At issue is an August 2011 EPA mandate that would require the San Juan plant to install selective catalytic reduction equipment to address regional haze by September 2016. PNM has argued—with the backing of the New Mexico Environment Department and New Mexico Gov. Susana Martinez (R)—that the federal agency’s mandate would cost New Mexico’s electric ratepayers about $750 million or more. The EPA’s estimate was $345 million. The parties contend that a technology proposed by the New Mexico Environment Department, selective noncatalytic reduction, could meet the same federal visibility rules for just $77 million—or about one-tenth of the cost.
The matter is being considered by the U.S. Court of Appeals for the 10th Circuit in Denver, but the court ruled earlier this year that the Albuquerque, N.M.–based utility could not delay enforcement of the EPA’s mandate while the issue was under consideration.

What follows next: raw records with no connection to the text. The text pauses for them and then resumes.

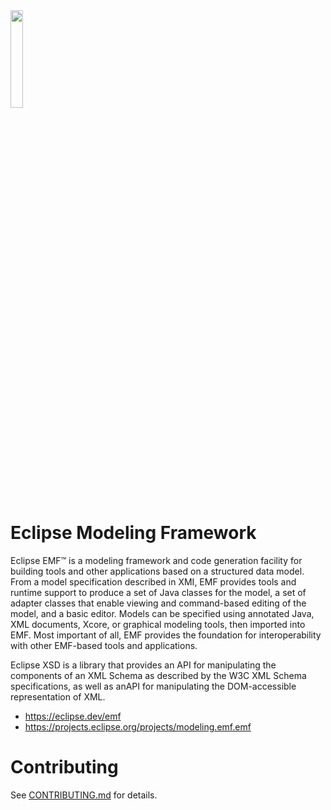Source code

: <img src="https://eclipse.dev/emf/emf.png" width="20%">

# Eclipse Modeling Framework

Eclipse EMF&trade; is a modeling framework and code generation facility for building tools and other applications based on a structured data model.
From a model specification described in XMI, EMF provides tools and runtime support to produce a set of Java classes for the model,
a set of adapter classes that enable viewing and command-based editing of the model,
and a basic editor.
Models can be specified using annotated Java, XML documents, Xcore, or graphical modeling tools, then imported into EMF.
Most important of all, EMF provides the foundation for interoperability with other EMF-based tools and applications.

Eclipse XSD is a library that provides an API for manipulating the components of an XML Schema as described by the W3C XML Schema specifications, 
as well as anAPI for manipulating the DOM-accessible representation of XML.

* https://eclipse.dev/emf
* https://projects.eclipse.org/projects/modeling.emf.emf

# Contributing

See [CONTRIBUTING.md](CONTRIBUTING.md) for details.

The EPA in July granted PNM a 90-day stay in the effectiveness of the federal plan that would force the company to install pollution controls. New Mexico’s governor and Environment Department have also appealed the EPA’s decision to adopt a federal implementation plan in federal court, though the court has not yet ruled on the matter.
On Oct. 3, PNM acknowledged that the state’s proposed settlement agreement would first need the EPA’s approval before being adopted by the state’s Environmental Improvement Board and Public Regulation Commission.
"The state proposal announced today appears to be an important step toward meeting our objectives of addressing the environmental needs of the regional haze program while lessening the cost impact to consumers and minimizing economic impact to the Four Corners region," said PNM Chairman, President and CEO Pat Collawn. "We are hopeful today’s announcement will be the basis for a settlement agreement that will include a new state plan that will be approved by the EPA."
PNM said that if the proposed agreement moved forward, it would replace power generated by the two retired units with natural gas and other non-coal generation located in the Four Corners region.